The text files have to contain space separated tokens.
lowercase.cwl¶
Lowercase a text.
ls.cwl¶
List files in a directory.
This command can be used to convert a Directory
into a list of files. This list can be filtered on file name by specifying --endswith
.
ls_chunk.cwl¶
No documentation
merge-csv.cwl¶
Merge csv files (with the same header) into a single csv file.
mkdir.cwl¶
Create directory
normalize-whitespace-punctuation.cwl¶
Normalize whitespace and punctuation.
Replace multiple subsequent occurrences of whitespace characters and punctuation with a single occurrence.
remove-newlines.cwl¶
Remove newlines from a text.
remove-xml-elements.cwl¶
Remove specified XML elements from XML file.
replace-ner.cwl¶
Replace named entities in saf files.
Named entities can be replaced with their type or deleted.
saf-to-freqs.cwl¶
Return csv file wit a ranked list of (word, pos) pairs.
The list can be of (word, pos) pairs of (lemma, pos) pairs.
save-files-to-dir.cwl¶
Save a list of files to a directory.
If the dir_name
is not specified, it is set to the string before the rightmost - of the nameroot
of the first input file
(e.g., input-file-1-0000.txt
becomes input-file-1
). If the file name does not contain a -, the nameroot
is used (e.g.
input.txt
becomes input
).
save-ner-data.cwl¶
Create csv file with statistics about named entities.

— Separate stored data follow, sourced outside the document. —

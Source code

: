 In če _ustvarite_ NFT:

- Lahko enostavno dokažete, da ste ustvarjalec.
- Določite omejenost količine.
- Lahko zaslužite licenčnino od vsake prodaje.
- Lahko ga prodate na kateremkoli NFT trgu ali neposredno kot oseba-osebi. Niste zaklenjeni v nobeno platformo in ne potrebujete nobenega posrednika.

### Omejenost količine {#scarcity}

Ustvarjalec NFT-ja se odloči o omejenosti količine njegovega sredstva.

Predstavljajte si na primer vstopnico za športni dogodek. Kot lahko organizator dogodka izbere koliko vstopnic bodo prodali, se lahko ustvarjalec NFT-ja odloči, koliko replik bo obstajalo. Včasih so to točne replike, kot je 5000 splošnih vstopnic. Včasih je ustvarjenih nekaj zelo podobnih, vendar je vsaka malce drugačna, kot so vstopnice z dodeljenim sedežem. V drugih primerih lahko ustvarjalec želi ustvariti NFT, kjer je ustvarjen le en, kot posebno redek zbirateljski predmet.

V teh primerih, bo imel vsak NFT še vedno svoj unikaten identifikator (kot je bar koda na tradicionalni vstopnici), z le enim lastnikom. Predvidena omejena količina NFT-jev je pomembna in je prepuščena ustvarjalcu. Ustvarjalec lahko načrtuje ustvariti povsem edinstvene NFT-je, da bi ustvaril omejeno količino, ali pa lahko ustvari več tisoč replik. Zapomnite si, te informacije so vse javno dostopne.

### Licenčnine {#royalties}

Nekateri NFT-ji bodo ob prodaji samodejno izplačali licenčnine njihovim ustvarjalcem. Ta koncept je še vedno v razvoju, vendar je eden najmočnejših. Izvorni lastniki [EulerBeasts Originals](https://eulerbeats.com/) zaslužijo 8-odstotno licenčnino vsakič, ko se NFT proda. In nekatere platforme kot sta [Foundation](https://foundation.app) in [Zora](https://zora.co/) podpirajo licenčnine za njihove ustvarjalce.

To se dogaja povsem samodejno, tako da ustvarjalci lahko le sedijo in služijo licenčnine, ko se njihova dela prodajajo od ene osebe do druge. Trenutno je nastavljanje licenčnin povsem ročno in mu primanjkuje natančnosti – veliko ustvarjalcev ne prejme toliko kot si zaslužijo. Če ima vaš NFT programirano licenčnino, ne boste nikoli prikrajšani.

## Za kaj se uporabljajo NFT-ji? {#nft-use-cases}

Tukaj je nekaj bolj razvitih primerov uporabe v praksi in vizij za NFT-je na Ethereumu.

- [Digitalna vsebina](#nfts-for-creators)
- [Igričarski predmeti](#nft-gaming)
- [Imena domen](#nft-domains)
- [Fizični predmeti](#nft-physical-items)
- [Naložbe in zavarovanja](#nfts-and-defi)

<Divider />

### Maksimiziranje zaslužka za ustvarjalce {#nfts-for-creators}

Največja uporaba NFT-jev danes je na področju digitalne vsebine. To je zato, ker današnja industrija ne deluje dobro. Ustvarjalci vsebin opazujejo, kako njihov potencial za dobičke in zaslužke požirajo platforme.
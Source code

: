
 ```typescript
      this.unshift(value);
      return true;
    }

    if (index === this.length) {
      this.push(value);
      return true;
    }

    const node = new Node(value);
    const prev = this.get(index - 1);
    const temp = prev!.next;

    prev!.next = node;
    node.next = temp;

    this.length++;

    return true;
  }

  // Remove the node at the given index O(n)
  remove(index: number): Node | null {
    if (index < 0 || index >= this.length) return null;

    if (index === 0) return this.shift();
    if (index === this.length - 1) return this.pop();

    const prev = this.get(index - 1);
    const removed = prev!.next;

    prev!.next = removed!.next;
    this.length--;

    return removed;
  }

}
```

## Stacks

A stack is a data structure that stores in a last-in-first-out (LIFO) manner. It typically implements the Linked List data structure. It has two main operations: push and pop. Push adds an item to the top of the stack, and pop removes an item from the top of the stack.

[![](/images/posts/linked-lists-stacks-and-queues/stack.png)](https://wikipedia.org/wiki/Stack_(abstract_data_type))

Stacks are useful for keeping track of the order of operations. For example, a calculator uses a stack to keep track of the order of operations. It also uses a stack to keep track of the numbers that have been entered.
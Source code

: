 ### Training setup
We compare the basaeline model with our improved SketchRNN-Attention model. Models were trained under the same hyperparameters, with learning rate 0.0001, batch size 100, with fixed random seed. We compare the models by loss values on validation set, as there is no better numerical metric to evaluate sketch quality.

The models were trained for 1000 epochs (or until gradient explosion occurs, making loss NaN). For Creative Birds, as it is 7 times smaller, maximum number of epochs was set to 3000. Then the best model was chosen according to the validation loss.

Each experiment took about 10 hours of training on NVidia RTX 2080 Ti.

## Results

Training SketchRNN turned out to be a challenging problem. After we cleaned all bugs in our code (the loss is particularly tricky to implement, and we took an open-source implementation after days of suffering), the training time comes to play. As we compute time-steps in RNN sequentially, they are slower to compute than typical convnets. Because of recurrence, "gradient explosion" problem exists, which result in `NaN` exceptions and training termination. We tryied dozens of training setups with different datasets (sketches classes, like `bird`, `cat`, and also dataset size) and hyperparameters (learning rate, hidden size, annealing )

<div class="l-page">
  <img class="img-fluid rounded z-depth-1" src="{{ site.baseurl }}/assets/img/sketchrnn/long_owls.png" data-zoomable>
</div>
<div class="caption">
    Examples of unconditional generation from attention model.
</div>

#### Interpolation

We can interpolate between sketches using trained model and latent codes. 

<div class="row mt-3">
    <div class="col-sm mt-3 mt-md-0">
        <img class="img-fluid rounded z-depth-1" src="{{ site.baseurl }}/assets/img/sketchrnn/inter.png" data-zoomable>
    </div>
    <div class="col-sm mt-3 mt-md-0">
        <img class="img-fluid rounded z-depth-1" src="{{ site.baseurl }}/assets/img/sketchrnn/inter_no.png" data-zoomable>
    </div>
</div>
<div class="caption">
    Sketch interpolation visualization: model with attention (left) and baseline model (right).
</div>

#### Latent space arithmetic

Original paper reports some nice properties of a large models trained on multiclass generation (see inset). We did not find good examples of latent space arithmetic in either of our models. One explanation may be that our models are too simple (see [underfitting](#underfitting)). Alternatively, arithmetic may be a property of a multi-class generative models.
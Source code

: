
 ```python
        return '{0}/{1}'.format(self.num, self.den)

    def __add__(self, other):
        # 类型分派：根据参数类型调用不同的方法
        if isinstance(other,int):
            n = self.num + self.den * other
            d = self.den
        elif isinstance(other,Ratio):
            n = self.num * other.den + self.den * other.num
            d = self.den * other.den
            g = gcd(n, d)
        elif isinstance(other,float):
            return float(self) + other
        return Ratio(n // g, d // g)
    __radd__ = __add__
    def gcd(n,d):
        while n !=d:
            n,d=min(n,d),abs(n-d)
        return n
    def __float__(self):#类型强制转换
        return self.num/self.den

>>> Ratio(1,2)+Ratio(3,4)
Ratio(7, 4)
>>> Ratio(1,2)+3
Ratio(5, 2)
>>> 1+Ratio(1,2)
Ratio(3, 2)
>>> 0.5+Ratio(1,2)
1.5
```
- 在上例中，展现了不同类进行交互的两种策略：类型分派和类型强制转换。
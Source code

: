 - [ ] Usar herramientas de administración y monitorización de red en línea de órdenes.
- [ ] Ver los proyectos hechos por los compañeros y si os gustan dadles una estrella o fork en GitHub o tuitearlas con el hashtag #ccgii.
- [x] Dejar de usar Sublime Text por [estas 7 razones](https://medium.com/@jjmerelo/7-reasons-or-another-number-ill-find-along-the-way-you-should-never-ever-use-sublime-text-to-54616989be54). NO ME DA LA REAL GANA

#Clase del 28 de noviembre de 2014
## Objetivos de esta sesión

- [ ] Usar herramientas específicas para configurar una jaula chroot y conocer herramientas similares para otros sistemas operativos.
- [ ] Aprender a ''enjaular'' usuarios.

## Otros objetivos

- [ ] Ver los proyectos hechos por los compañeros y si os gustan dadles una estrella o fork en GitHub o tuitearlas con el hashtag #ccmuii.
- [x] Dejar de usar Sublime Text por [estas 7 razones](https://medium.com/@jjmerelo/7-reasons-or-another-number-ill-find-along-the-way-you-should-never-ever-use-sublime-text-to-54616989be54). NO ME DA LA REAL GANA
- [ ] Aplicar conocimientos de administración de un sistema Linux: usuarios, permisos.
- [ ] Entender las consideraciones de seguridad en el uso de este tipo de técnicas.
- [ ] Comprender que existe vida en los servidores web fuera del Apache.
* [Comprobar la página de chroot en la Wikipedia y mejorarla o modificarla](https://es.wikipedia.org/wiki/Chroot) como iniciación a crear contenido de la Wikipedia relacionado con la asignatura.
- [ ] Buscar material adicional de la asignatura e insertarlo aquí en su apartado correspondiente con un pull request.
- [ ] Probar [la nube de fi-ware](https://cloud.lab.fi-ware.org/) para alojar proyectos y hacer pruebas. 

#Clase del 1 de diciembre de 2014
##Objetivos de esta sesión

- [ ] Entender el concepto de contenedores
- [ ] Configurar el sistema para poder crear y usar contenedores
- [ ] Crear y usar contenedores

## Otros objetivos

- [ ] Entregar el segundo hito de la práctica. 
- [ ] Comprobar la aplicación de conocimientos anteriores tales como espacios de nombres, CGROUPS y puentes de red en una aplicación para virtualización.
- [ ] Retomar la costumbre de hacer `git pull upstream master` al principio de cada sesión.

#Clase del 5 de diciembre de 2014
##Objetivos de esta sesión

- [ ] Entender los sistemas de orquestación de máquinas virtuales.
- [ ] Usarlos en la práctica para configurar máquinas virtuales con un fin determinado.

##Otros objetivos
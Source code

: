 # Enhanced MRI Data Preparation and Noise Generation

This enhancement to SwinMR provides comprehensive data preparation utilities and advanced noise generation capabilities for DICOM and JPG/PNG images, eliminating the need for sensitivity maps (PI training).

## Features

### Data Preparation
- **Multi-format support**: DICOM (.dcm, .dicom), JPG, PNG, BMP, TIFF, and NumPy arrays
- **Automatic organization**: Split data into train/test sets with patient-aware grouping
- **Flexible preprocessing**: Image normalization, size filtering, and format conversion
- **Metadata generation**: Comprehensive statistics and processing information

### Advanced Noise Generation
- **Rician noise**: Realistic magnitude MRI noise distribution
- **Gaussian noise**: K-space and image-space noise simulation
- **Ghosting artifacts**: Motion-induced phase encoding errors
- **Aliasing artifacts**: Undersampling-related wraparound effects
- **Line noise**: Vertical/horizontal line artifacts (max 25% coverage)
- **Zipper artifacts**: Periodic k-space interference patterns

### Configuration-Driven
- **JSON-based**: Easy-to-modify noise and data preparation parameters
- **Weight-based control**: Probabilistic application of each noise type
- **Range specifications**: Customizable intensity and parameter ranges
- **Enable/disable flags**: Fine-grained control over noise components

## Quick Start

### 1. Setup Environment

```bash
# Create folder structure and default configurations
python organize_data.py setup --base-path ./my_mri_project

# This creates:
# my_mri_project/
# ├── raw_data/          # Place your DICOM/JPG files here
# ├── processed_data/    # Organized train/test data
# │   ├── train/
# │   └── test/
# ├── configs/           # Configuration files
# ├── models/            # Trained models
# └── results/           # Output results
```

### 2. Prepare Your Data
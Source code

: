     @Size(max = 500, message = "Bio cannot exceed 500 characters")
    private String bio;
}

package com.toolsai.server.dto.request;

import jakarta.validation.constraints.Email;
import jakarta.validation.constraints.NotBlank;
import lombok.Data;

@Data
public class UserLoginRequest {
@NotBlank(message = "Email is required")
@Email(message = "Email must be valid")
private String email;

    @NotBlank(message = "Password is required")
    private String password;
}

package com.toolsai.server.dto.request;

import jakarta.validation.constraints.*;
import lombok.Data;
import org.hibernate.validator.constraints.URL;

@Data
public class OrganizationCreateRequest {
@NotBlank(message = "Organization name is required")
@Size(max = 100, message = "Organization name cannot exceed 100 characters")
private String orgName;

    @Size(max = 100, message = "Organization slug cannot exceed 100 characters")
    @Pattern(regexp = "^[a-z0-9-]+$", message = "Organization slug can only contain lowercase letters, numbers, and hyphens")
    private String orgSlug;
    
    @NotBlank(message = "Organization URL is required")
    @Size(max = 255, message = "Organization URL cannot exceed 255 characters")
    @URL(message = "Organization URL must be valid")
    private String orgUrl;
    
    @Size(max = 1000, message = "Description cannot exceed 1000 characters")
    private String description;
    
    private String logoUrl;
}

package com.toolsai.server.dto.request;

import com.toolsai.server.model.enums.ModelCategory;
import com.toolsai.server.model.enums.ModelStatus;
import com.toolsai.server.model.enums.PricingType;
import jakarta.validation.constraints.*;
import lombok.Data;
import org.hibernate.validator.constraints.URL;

By editing the csv file, you can control which named entities are replaced or removed using replace-ner.cwl.
tar.cwl¶
Extract zipped tar archives.
xml-to-text.cwl¶
Extract text from an XML element and save it to a file.
zip-dir-flat.cwl¶
Compress a directory into a zip archive.
All structure is removed from the input directory. So, if you unzip the archive, you get a flat list of files.